The traffic started to move and Valentine goosed the accelerator. On the marquee, DeMarco was dragging his opponent’s chips across the table with a gleeful look on his face. Rufus let out a disapproving snort.

“I can’t wait to play that boy once the tournament’s over,” Rufus said.

“You really dislike him, don’t you?”

“Kid’s got no class. You can tell he’s never driven the white line.”

“What’s that?”

“Looking for action. You drive a couple hundred miles to a game you’ve heard about. Sometimes the town isn’t even on a map. If the game looks beatable, you play. You do this forty weeks a year, and spend the rest of the time at home, getting reacquainted with your wife and kids. It’s a hard way to make a living. And the hardest part is driving the white line, not knowing what lays in store for you.”

“Sounds dangerous,” Valentine said.

“It is. One time down in Austin, I was playing in a tent on this rich guy’s cattle ranch. It was Saturday night, and there’s a hundred guys playing poker. Not just ordinary guys, either. There were billionaire oilmen, richer-than-God cattle barons, the crème de la crème of high society, if Texas has such a thing.

“A car pulled up, and four hooded guys with machine guns jumped out. They shot up the tent and made everyone lie down, then robbed us. They were slick, and everyone knew not to mess with them. I was the last person they got to. One of the robbers stared at me. Then he winked.”

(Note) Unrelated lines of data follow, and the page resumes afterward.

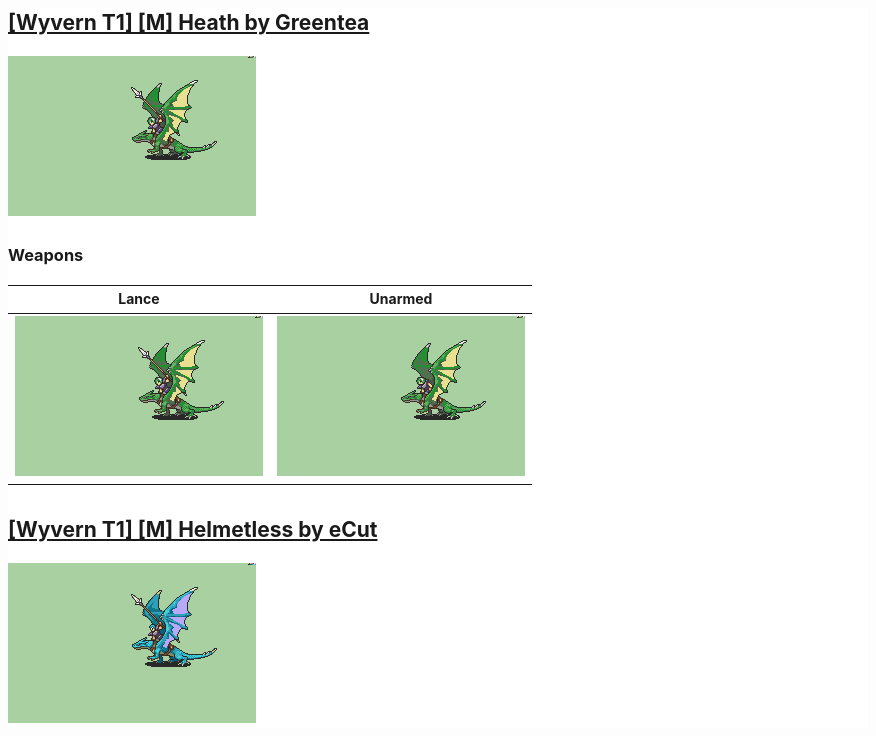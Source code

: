 
## [\[Wyvern T1\] \[M\] Heath by Greentea](./%5BWyvern%20T1%5D%20%5BM%5D%20Heath%20by%20Greentea/%5BWyvern%20T1%5D%20%5BM%5D%20Heath%20by%20Greentea)

<img src="./%5BWyvern%20T1%5D%20%5BM%5D%20Heath%20by%20Greentea/2.%20Lance/Lance_000.png" alt="[Wyvern T1] [M] Heath by Greentea standing" />


### Weapons


|Lance |Unarmed |
|  :---: | :---: |
| <img alt="Lance animation" src="./%5BWyvern%20T1%5D%20%5BM%5D%20Heath%20by%20Greentea/2.%20Lance/Lance.gif" /> | <img alt="Unarmed animation" src="./%5BWyvern%20T1%5D%20%5BM%5D%20Heath%20by%20Greentea/8.%20Unarmed/Unarmed.gif" /> |


## [\[Wyvern T1\] \[M\] Helmetless by eCut](./%5BWyvern%20T1%5D%20%5BM%5D%20Helmetless%20by%20eCut/%5BWyvern%20T1%5D%20%5BM%5D%20Helmetless%20by%20eCut)

<img src="./%5BWyvern%20T1%5D%20%5BM%5D%20Helmetless%20by%20eCut/2.%20Lance/Lance_000.png" alt="[Wyvern T1] [M] Helmetless by eCut standing" />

“A friend?” Valentine asked.

“Yup. We’d run together for a year. I’d heard he’d fallen on hard times.”

“What did you say to him?”

“Nothing. I didn’t want anyone in that tent knowing we were acquainted. I gave him everything I had, including my late father’s watch.”

“That must have been hard.”

“I got it all back in the mail a week later. He hadn’t even touched my bankroll.”

They reached their exit. A minute later, Valentine was pulling up a winding front entrance lined with palm trees.

“That was awful nice of him,” Valentine said.

Rufus frowned, as though being nice had nothing to do with it. “He wasn’t going to rob me, even if I was the last person on the face of the earth. We drove the white line together.”

People who gambled for a living lived on a roller-coaster: one day they were up, the next day they were hurtling down. When Valentine had first gotten together with Rufus four days ago, the old cowboy, one of the first victims of Skip DeMarco, had been poorer than a church mouse, and Valentine had offered the couch in his suite for Rufus to sleep on. Even though Rufus’s for tunes had changed dramatically since then, he’d not asked Rufus to leave. He enjoyed the old cowboy’s company.

They walked through the hotel’s main lobby, which had a jungle motif. It reminded Valentine of an old Tarzan movie, and at any moment he half-expected a guy wearing a loincloth to come swinging through the lobby.

They got on an elevator, Valentine hitting the button for the fourth floor. As the doors closed, two guys hopped on. Late thirties, one black, the other white, they argued over who was the best golfer of all time—Nicklaus or Woods—neither man willing to back down.